それらが発端となり、かゆみが発生し、耳を掻いたり振ることで軟骨を損傷し耳血腫となります。

症状
頻繁に頭を振ったり、掻いたり、こすりつけたりなど耳を気にする仕草をしたり、耳が垂れていたり、腫れていたりしていることに飼い主さんが気づき来院される場合が多いです。

治療
基礎疾患の治療とともに耳のかゆみや不快感を取り除くためステロイド剤を短期間投与したり、その他の消炎剤も使用するケースもあります。
細菌感染のリスクがある場合は抗生物質の使用や、貯留液を減少・消失させるインターフェロンの注入療法なども内科治療として知られています。
外科的には切開して内容液を除去し、ドレーンなどを設置し、圧迫包帯を行ないますが、当院では傷痕が残りにくい内科療法を積極的に行っています。


フェレットの異物による腸閉塞

概要
フェレットの消化器疾患ではよく見られる疾患です。
異物の種類は年齢により違いがあり、2歳以下の子は布、スポンジ、ゴムなどをよく飲み込んでしまいますが、中~高齢の子では自身の毛の塊(毛球)を詰まらせてしまうことが多いです。

症状
重度の場合は嘔吐、流涎、下痢、体重減少等の症状がみられますが、初めの頃は元気消失、食欲不振などの非特異的症状で気付きにくいです。

診断
基本的には画像診断(レントゲン、造影レントゲン、エコー検査)によって診断しますが、最終的に試験的な開腹手術で確定することもあります。

治療
開腹手術を行い、胃や腸を切開して異物を摘出します。


皮膚糸状菌症

皮膚糸状菌症とは、皮膚糸状菌という真菌(カビ)による皮膚炎を指します。犬猫だけでなく、ウサギ、ハムスター、モルモット、チンチラ、フェレット、デグー、ハリネズミなど多くの動物に感染します。

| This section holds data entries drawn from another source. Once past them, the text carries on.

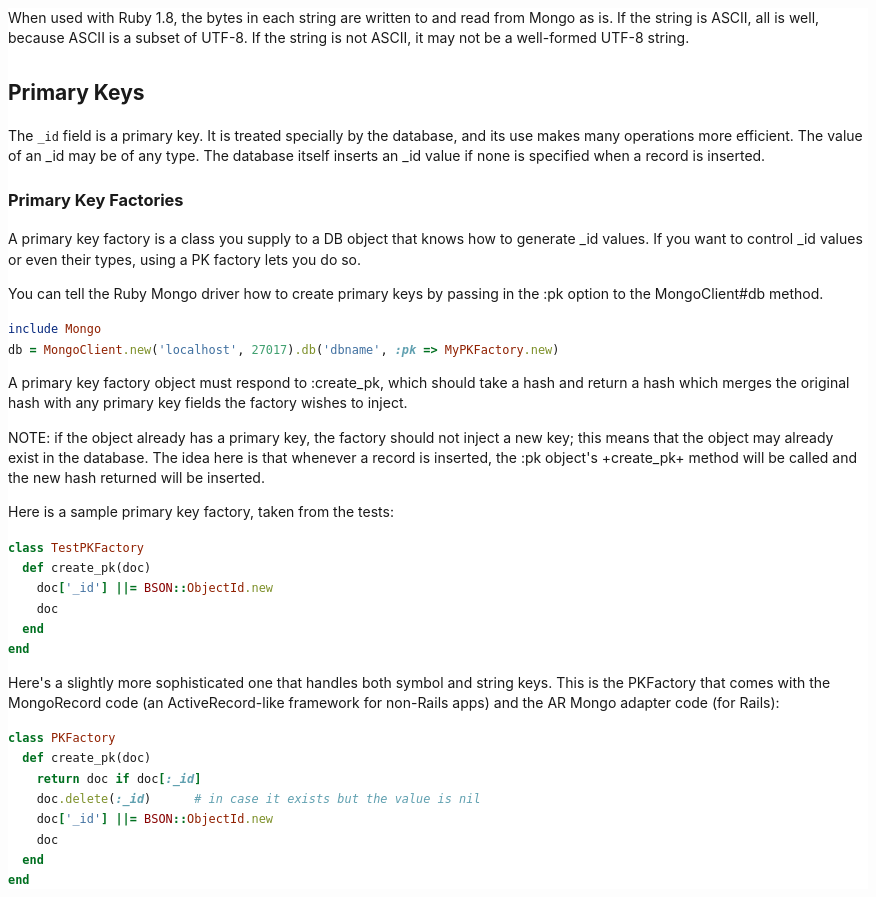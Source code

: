 When used with Ruby 1.8, the bytes in each string are written to and read from
Mongo as is. If the string is ASCII, all is well, because ASCII is a subset of
UTF-8. If the string is not ASCII, it may not be a well-formed UTF-8
string.

## Primary Keys

The `_id` field is a primary key. It is treated specially by the database, and
its use makes many operations more efficient. The value of an _id may be of
any type. The database itself inserts an _id value if none is specified when
a record is inserted.

### Primary Key Factories

A primary key factory is a class you supply to a DB object that knows how to
generate _id values. If you want to control _id values or even their types,
using a PK factory lets you do so.

You can tell the Ruby Mongo driver how to create primary keys by passing in
the :pk option to the MongoClient#db method.

```ruby
include Mongo
db = MongoClient.new('localhost', 27017).db('dbname', :pk => MyPKFactory.new)
```

A primary key factory object must respond to :create_pk, which should
take a hash and return a hash which merges the original hash with any
primary key fields the factory wishes to inject.

NOTE: if the object already has a primary key, the factory should not
inject a new key; this means that the object may already exist in the
database.  The idea here is that whenever a record is inserted, the
:pk object's +create_pk+ method will be called and the new hash
returned will be inserted.

Here is a sample primary key factory, taken from the tests:
```ruby
class TestPKFactory
  def create_pk(doc)
    doc['_id'] ||= BSON::ObjectId.new
    doc
  end
end
```
Here's a slightly more sophisticated one that handles both symbol and string
keys. This is the PKFactory that comes with the MongoRecord code (an
ActiveRecord-like framework for non-Rails apps) and the AR Mongo adapter code
(for Rails):
```ruby
class PKFactory
  def create_pk(doc)
    return doc if doc[:_id]
    doc.delete(:_id)      # in case it exists but the value is nil
    doc['_id'] ||= BSON::ObjectId.new
    doc
  end
end
```


[travis-img]: https://secure.travis-ci.org/mongodb/mongo-ruby-driver.png
[travis-url]: http://travis-ci.org/mongodb/mongo-ruby-driver
[codeclimate-img]: https://codeclimate.com/github/mongodb/mongo-ruby-driver.png
[codeclimate-url]: https://codeclimate.com/github/mongodb/mongo-ruby-driver
[jenkins-img]: https://jenkins.10gen.com/job/mongo-ruby-driver/badge/icon
[jenkins-url]: https://jenkins.10gen.com/job/mongo-ruby-driver/
[api-url]: http://api.mongodb.org/ruby/current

子供や高齢、また何らかの病気により免疫力が低下している動物に主に認められます。
頭部や手足から全身に広がるケースが多いです。
また、円形の脱毛が認められることが多いですが、見た目で診断はできません。かゆみがある場合もない場合もあります。

診断は、抜毛検査による糸状菌の検出や、培養検査、ウッド灯と呼ばれる特殊なライトを用いた検査によって糸状菌を検出します。
検出されない場合でも、通常の治療に反応がない場合は試験的な治療が功を奏する場合もあります。

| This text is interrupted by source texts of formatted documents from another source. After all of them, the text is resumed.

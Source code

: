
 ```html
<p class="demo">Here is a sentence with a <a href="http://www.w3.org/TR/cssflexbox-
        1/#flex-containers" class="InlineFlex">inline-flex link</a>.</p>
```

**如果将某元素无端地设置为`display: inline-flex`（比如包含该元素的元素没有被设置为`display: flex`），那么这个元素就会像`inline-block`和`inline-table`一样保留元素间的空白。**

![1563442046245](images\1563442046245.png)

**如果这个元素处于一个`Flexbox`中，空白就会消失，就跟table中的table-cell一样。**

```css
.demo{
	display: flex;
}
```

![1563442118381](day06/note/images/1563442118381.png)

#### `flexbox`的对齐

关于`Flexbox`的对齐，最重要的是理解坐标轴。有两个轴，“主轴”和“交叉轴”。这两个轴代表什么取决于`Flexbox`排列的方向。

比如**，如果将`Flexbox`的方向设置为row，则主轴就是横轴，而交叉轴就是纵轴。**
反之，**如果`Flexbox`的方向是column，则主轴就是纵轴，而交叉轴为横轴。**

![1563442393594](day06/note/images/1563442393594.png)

治療は、抗真菌薬の内服薬や軟膏、薬用シャンプーによる薬浴などがあります。治療は長期間にわたる可能性もあり、自己判断で中止しないことが重要です。

また、皮膚糸状菌症は人獣共通感染症(ズーノーシス)の一種であり、人にも感染します。人間ではリングワームと呼ばれる円形の赤い湿疹が特徴的です。
皮膚病の子がお家にいる方で、上記の症状が出た場合は特にこの病気を疑います。飼い主さんは、皮膚科の受診をお勧めします。